1. Massimo Di Menna, segretario generale Uil Scuola, qual è la sua reazione alla proposta di Epifani di destinare ad investimenti per scuola, università, formazione, ricerca la parte di Tfr che la Finanziaria trasferisce all’Inps?
Fatte salve le buone intenzioni, vedo una sorta di scarsa praticabilità:
1. il Tfr è salario differito dei lavoratori; le risorse per l’istruzione devono derivare dalla fiscalità generale, possibilmente equa;
2. la gestione Inps andrebbe differenziata tra assistenza e previdenza per evitare oneri impropri; difficilmente si potrebbe introdurre un’ulteriore finalità;
3. le risorse aggiuntive per la scuola devono prioritariamente riconoscere e valorizzare il lavoro del personale, incentivando l’impegno, poiché una delle criticità per una buona scuola è quella rappresentata dalle basse retribuzioni. E’ utile rilanciare il dibattito sulla centralità del sapere, occorrerebbe però un impegno per interventi graduali e concreti.
2. Dice Epifani che su questi investimenti si gioca il futuro del Paese. Che lei condivida è fuori di dubbio, ma ci si può chiedere: se è vero, perché, prima di un sindacalista, non ci ha pensato il Governo?
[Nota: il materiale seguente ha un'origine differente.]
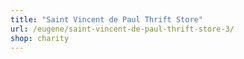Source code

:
 ```yaml
---
title: "Saint Vincent de Paul Thrift Store"
url: /eugene/saint-vincent-de-paul-thrift-store-3/
shop: charity
---
```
Bisognerebbe chiederlo al Governo, anche se siamo abituati al ritornello da parte della politica sulla centralità del sapere e su scelte di politica economica, quando cioè si tratta concretamente di mettere mano al portafoglio, restrittive e di contenimento della spesa.
C’è stata un’eccezione virtuosa che abbiamo ricordato a Prodi nel corso del recente incontro: la scelta del precedente Governo Prodi, quando nel patto per lo sviluppo e per il lavoro, in un momento non facile, si trattava di entrare in Europa, ci fu l’impegno, mantenuto, di investimenti per 3 mila miliardi per la scuola.
La scelta di questo Governo Prodi è diversa da quella di quel Governo Prodi e, francamente, non mi pare migliore.
3. Verso quali problemi e situazioni dovrebbero essere indirizzati gli investimenti?
Riconoscere il lavoro delle persone, valorizzando l’impegno professionale, dotare di moderni strumenti di supporto per la didattica le scuole, favorire il recupero della dispersione e puntare sulla qualità dei risultati, anche con borse di studio, favorire esperienze di formazione lavoro.
Prevedere defiscalizzazione per le spese di autoaggiornamento e per gli acquisti di libri, riviste, spesso la stessa carta per le fotocopie o inchiostro per stampanti.
Serve un piano pluriennale di adeguamento delle risorse per l’istruzione rispetto al Pil tale da raggiungere la media dei Paesi Ocse.
Ricordo sempre che la priorità è una scelta politica del Paese, condivisa dalle forze sociali.
Il primo Governo laburista di Blair conquistò la maggioranza dei consensi con un programma elettorale chiaro: “Education, education and education”.
E’ da ciò, da una politica forte per il sapere, che possono derivare scelte concrete di migliore utilizzo ed efficacia delle risorse, non certo da una politica che dal ministero dell’Economia considera le scuole una sede su cui concentrare il contenimento della spesa.